Copy exactly the lines of the records below, and only those lines, beginning with the line that contains "- IETF RFC #4180" and ending with the line that contains "- skip_blanks option".

————

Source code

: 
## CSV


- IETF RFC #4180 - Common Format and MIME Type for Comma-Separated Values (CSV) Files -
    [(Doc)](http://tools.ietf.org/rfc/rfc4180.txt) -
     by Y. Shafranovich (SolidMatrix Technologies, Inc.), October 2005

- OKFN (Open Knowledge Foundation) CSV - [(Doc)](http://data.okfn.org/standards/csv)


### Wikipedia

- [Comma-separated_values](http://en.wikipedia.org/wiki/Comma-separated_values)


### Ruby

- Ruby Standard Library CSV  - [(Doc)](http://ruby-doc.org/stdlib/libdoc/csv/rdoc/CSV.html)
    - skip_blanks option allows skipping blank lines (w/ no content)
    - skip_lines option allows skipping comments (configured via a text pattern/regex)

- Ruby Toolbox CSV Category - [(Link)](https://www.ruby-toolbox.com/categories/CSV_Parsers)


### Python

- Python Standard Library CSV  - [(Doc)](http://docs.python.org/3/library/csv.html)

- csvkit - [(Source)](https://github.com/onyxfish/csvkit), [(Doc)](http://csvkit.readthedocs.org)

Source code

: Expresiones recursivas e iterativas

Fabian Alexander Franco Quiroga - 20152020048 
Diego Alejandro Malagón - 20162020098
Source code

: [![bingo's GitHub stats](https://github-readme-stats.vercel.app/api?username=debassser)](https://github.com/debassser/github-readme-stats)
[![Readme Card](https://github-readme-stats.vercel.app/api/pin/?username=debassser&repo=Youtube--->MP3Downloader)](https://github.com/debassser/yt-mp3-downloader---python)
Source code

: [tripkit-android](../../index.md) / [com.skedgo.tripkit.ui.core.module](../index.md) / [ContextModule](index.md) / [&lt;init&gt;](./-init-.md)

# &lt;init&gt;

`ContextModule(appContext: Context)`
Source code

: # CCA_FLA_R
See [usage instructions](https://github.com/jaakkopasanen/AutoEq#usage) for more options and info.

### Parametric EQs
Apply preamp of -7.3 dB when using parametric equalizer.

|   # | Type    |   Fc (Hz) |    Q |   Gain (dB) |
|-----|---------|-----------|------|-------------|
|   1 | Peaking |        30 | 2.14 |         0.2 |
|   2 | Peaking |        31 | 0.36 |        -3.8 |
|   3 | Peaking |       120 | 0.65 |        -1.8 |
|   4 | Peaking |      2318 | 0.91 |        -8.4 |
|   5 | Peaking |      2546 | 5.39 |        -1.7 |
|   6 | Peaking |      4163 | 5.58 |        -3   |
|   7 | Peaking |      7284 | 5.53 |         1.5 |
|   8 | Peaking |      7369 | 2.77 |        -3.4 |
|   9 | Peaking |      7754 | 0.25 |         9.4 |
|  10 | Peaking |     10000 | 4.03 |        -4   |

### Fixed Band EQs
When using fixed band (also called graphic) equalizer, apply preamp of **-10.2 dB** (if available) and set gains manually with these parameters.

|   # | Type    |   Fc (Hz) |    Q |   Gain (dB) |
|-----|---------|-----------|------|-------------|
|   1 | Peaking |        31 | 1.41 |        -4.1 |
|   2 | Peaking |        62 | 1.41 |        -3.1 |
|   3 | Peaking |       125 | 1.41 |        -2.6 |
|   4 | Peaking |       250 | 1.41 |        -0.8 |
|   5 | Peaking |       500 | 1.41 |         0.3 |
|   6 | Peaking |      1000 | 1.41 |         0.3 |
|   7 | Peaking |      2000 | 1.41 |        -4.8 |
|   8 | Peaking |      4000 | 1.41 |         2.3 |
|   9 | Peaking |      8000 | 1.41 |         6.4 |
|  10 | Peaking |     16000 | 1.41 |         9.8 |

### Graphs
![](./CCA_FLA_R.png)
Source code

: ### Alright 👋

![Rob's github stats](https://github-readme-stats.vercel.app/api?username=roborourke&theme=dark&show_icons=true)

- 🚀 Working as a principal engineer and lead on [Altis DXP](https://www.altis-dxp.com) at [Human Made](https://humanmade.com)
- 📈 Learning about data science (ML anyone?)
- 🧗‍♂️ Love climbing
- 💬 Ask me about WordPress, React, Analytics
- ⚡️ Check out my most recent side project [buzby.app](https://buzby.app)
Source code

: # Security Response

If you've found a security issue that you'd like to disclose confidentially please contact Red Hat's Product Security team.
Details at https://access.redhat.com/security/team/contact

————

### ANSWER BOX
- IETF RFC #4180 - Common Format and MIME Type for Comma-Separated Values (CSV) Files -
    [(Doc)](http://tools.ietf.org/rfc/rfc4180.txt) -
     by Y. Shafranovich (SolidMatrix Technologies, Inc.), October 2005

- OKFN (Open Knowledge Foundation) CSV - [(Doc)](http://data.okfn.org/standards/csv)


### Wikipedia

- [Comma-separated_values](http://en.wikipedia.org/wiki/Comma-separated_values)


### Ruby

- Ruby Standard Library CSV  - [(Doc)](http://ruby-doc.org/stdlib/libdoc/csv/rdoc/CSV.html)
    - skip_blanks option allows skipping blank lines (w/ no content)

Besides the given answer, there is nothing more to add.